:: WHAT THE TASK ASKS ::
Without the images, set down each entry exactly.

:: PROVIDED INFORMATION ::
•••••

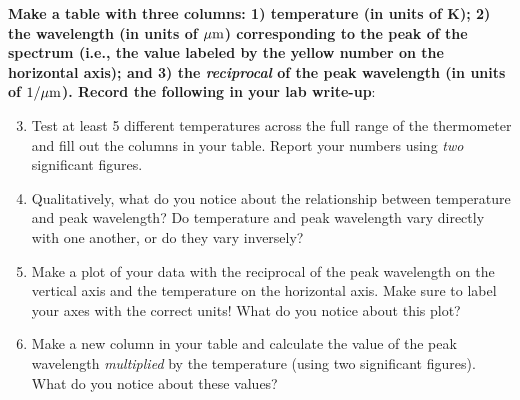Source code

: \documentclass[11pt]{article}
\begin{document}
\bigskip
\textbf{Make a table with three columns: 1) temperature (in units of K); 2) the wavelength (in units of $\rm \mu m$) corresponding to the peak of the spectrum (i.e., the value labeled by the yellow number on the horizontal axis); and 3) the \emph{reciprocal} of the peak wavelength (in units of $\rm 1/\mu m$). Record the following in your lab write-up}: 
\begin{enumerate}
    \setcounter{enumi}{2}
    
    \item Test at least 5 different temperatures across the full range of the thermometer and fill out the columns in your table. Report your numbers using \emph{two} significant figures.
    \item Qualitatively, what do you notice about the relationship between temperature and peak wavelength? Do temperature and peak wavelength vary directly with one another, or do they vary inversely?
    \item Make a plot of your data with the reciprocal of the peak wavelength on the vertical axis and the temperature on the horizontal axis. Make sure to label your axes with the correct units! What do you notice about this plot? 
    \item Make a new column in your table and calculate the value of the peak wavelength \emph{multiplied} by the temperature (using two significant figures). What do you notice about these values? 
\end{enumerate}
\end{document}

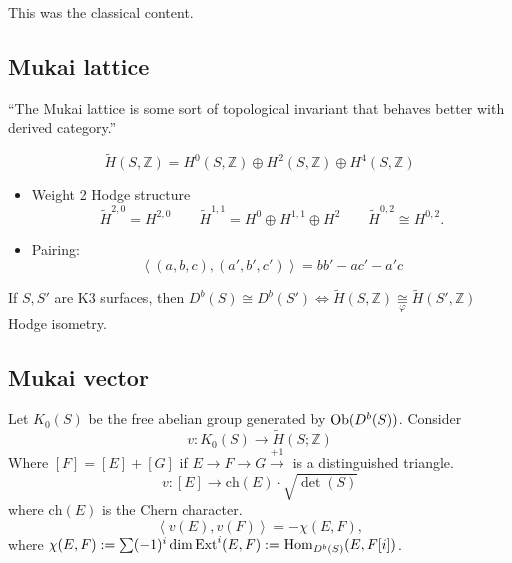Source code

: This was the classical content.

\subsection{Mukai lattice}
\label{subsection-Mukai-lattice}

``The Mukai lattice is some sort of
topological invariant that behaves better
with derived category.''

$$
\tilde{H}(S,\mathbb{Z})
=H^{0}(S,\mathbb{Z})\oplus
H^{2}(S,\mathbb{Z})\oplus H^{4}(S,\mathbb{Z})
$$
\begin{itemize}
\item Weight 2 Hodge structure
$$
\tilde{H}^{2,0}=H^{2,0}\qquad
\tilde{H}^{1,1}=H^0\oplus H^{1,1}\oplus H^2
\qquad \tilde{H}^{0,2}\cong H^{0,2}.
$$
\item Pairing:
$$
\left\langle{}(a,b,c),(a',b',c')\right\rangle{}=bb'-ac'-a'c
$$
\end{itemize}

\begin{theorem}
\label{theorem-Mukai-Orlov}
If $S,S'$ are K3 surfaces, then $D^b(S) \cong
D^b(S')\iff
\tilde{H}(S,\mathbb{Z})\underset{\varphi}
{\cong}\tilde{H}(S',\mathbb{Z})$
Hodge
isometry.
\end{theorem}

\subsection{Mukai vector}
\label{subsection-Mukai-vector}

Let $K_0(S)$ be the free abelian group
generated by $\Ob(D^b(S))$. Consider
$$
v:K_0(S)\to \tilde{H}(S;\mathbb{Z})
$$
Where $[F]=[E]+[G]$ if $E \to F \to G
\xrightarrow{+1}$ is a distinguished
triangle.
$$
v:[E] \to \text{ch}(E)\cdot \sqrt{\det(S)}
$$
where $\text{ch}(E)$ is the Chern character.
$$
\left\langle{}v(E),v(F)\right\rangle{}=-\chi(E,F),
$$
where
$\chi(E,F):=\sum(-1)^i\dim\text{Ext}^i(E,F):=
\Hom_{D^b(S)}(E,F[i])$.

•••••

:: PROBLEM SOLUTION ::
Source code

: \documentclass[11pt]{article}
\begin{document}
\bigskip
\textbf{Make a table with three columns: 1) temperature (in units of K); 2) the wavelength (in units of $\rm \mu m$) corresponding to the peak of the spectrum (i.e., the value labeled by the yellow number on the horizontal axis); and 3) the \emph{reciprocal} of the peak wavelength (in units of $\rm 1/\mu m$). Record the following in your lab write-up}: 
\begin{enumerate}
    \setcounter{enumi}{2}
    
    \item Test at least 5 different temperatures across the full range of the thermometer and fill out the columns in your table. Report your numbers using \emph{two} significant figures.
    \item Qualitatively, what do you notice about the relationship between temperature and peak wavelength? Do temperature and peak wavelength vary directly with one another, or do they vary inversely?
    \item Make a plot of your data with the reciprocal of the peak wavelength on the vertical axis and the temperature on the horizontal axis. Make sure to label your axes with the correct units! What do you notice about this plot? 
    \item Make a new column in your table and calculate the value of the peak wavelength \emph{multiplied} by the temperature (using two significant figures). What do you notice about these values? 
\end{enumerate}
\end{document}

Source code

: This was the classical content.

\subsection{Mukai lattice}
\label{subsection-Mukai-lattice}

``The Mukai lattice is some sort of
topological invariant that behaves better
with derived category.''

$$
\tilde{H}(S,\mathbb{Z})
=H^{0}(S,\mathbb{Z})\oplus
H^{2}(S,\mathbb{Z})\oplus H^{4}(S,\mathbb{Z})
$$
\begin{itemize}
\item Weight 2 Hodge structure
$$
\tilde{H}^{2,0}=H^{2,0}\qquad
\tilde{H}^{1,1}=H^0\oplus H^{1,1}\oplus H^2
\qquad \tilde{H}^{0,2}\cong H^{0,2}.
$$
\item Pairing:
$$
\left\langle{}(a,b,c),(a',b',c')\right\rangle{}=bb'-ac'-a'c
$$
\end{itemize}

\begin{theorem}
\label{theorem-Mukai-Orlov}
If $S,S'$ are K3 surfaces, then $D^b(S) \cong
D^b(S')\iff
\tilde{H}(S,\mathbb{Z})\underset{\varphi}
{\cong}\tilde{H}(S',\mathbb{Z})$
Hodge
isometry.
\end{theorem}

\subsection{Mukai vector}
\label{subsection-Mukai-vector}

Let $K_0(S)$ be the free abelian group
generated by $\Ob(D^b(S))$. Consider
$$
v:K_0(S)\to \tilde{H}(S;\mathbb{Z})
$$
Where $[F]=[E]+[G]$ if $E \to F \to G
\xrightarrow{+1}$ is a distinguished
triangle.
$$
v:[E] \to \text{ch}(E)\cdot \sqrt{\det(S)}
$$
where $\text{ch}(E)$ is the Chern character.
$$
\left\langle{}v(E),v(F)\right\rangle{}=-\chi(E,F),
$$
where
$\chi(E,F):=\sum(-1)^i\dim\text{Ext}^i(E,F):=
\Hom_{D^b(S)}(E,F[i])$.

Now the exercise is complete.